(Problem):
Give an exact copy of the data that follows, but none of its pictures.

Segment Start: Material provided

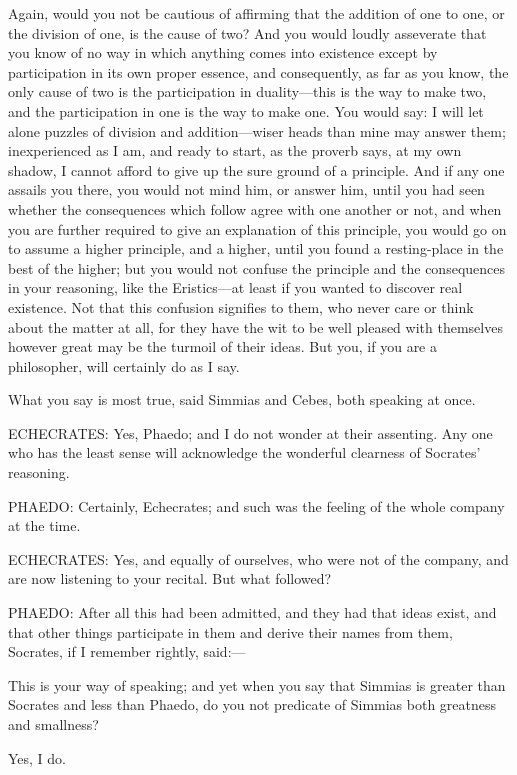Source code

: Again, would you not be cautious of affirming that the addition of one to
one, or the division of one, is the cause of two? And you would loudly
asseverate that you know of no way in which anything comes into existence
except by participation in its own proper essence, and consequently, as
far as you know, the only cause of two is the participation in duality—this
is the way to make two, and the participation in one is the way to make
one. You would say: I will let alone puzzles of division and addition—wiser
heads than mine may answer them; inexperienced as I am, and ready to
start, as the proverb says, at my own shadow, I cannot afford to give up
the sure ground of a principle. And if any one assails you there, you
would not mind him, or answer him, until you had seen whether the
consequences which follow agree with one another or not, and when you are
further required to give an explanation of this principle, you would go on
to assume a higher principle, and a higher, until you found a
resting-place in the best of the higher; but you would not confuse the
principle and the consequences in your reasoning, like the Eristics—at
least if you wanted to discover real existence. Not that this confusion
signifies to them, who never care or think about the matter at all, for
they have the wit to be well pleased with themselves however great may be
the turmoil of their ideas. But you, if you are a philosopher, will
certainly do as I say.

What you say is most true, said Simmias and Cebes, both speaking at once.

ECHECRATES: Yes, Phaedo; and I do not wonder at their assenting. Any one
who has the least sense will acknowledge the wonderful clearness of
Socrates' reasoning.

PHAEDO: Certainly, Echecrates; and such was the feeling of the whole
company at the time.

ECHECRATES: Yes, and equally of ourselves, who were not of the company,
and are now listening to your recital. But what followed?

PHAEDO: After all this had been admitted, and they had that ideas exist,
and that other things participate in them and derive their names from
them, Socrates, if I remember rightly, said:—

This is your way of speaking; and yet when you say that Simmias is greater
than Socrates and less than Phaedo, do you not predicate of Simmias both
greatness and smallness?

Yes, I do.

Segment End: Material provided

(Response):
Source code

: Again, would you not be cautious of affirming that the addition of one to
one, or the division of one, is the cause of two? And you would loudly
asseverate that you know of no way in which anything comes into existence
except by participation in its own proper essence, and consequently, as
far as you know, the only cause of two is the participation in duality—this
is the way to make two, and the participation in one is the way to make
one. You would say: I will let alone puzzles of division and addition—wiser
heads than mine may answer them; inexperienced as I am, and ready to
start, as the proverb says, at my own shadow, I cannot afford to give up
the sure ground of a principle. And if any one assails you there, you
would not mind him, or answer him, until you had seen whether the
consequences which follow agree with one another or not, and when you are
further required to give an explanation of this principle, you would go on
to assume a higher principle, and a higher, until you found a
resting-place in the best of the higher; but you would not confuse the
principle and the consequences in your reasoning, like the Eristics—at
least if you wanted to discover real existence. Not that this confusion
signifies to them, who never care or think about the matter at all, for
they have the wit to be well pleased with themselves however great may be
the turmoil of their ideas. But you, if you are a philosopher, will
certainly do as I say.

What you say is most true, said Simmias and Cebes, both speaking at once.

ECHECRATES: Yes, Phaedo; and I do not wonder at their assenting. Any one
who has the least sense will acknowledge the wonderful clearness of
Socrates' reasoning.

PHAEDO: Certainly, Echecrates; and such was the feeling of the whole
company at the time.

ECHECRATES: Yes, and equally of ourselves, who were not of the company,
and are now listening to your recital. But what followed?

PHAEDO: After all this had been admitted, and they had that ideas exist,
and that other things participate in them and derive their names from
them, Socrates, if I remember rightly, said:—

This is your way of speaking; and yet when you say that Simmias is greater
than Socrates and less than Phaedo, do you not predicate of Simmias both
greatness and smallness?

Yes, I do.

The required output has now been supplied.